Dear girl in the middle who dances like she is swatting away angry hornets:
Thank you for showing me how to dance with reckless abandon.

Dear older woman who can only manage to sway side to side but still keeps her eyes riveted to the instructor:
Thank you for teaching me that it's never too late to start working on yourself.

Dear beautiful Latin lady up in front:
Thank you for showing me what comes with practice.

Dear extra fifteen pounds sitting on my thighs:
What the hell?

Dear Bad I-Sit-At-A-Desk-All-Day Posture:
Seriously, dude.

Dear body:
I'm sorry for yelling at you. It's just that I am so frustrated with you lately, what with the headaches and the gluten intolerance the creaky knees and the general malaise. Please know that I am working on treating you better. I can't seem to shake the belief that you still have the energy and metabolism of your former 20-year-old self.

Dear Former 20-Year-Old Self:
Man, you are one lucky bitch.

Dear Fatigue,
I've got my eye on you. You think you're going to creep on into my workout routine and just wear me down, but you've got another thing coming. It might take me a few tries, but I'm gonna get to the end of that one song and not feel defeated by you.
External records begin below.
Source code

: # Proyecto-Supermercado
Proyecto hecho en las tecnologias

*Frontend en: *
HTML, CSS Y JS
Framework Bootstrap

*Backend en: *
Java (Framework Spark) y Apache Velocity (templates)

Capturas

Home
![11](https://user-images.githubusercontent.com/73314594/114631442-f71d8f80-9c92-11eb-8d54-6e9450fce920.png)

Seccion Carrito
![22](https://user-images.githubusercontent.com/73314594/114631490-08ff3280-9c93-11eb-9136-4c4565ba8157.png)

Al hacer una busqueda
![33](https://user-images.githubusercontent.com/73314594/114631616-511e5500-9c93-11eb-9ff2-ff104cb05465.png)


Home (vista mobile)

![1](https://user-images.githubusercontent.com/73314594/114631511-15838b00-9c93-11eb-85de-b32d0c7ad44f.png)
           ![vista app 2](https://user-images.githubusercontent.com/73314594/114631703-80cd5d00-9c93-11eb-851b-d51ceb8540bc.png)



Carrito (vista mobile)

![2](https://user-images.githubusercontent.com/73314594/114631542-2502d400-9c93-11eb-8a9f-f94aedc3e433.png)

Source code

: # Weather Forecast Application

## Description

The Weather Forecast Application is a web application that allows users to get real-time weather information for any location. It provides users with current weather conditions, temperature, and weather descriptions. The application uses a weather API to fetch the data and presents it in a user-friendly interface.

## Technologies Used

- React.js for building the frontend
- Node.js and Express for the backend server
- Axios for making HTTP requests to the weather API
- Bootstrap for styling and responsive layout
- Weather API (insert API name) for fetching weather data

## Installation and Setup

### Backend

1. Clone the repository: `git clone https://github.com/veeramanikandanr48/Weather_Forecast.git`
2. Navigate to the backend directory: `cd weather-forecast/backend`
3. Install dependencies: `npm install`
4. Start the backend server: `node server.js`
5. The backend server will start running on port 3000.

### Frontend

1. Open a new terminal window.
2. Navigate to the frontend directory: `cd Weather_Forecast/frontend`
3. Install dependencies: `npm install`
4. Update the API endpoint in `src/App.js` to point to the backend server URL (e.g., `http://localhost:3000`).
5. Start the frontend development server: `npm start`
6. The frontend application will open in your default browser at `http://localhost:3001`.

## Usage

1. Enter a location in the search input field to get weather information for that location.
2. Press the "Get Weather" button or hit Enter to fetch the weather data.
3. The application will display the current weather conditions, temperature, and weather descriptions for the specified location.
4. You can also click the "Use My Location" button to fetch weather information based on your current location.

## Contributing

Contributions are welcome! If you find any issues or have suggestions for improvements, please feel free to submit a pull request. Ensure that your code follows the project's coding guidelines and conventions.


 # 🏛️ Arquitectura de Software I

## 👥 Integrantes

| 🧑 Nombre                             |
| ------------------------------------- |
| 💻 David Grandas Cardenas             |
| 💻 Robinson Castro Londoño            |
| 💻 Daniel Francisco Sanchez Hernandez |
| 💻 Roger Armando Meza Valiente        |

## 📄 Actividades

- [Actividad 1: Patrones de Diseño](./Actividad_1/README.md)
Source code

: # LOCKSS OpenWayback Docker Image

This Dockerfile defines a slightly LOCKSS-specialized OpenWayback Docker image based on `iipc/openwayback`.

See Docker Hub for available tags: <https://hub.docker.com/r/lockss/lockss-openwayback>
Dear Impatience with my own Body Mechanics:
See my note to Fatigue.

Dear Mom,
Contrary to what you want to believe, I DO know my left from my right.

Dear Brain that overthinks everything,
Please go do a crossword for an hour. I think Heart's got this one.

Dear Self Criticism,
You're such an asshole.

Dear Schedule:
Please note Tuesday and Thursday evenings are NOT for working late. They are for dancing from now on.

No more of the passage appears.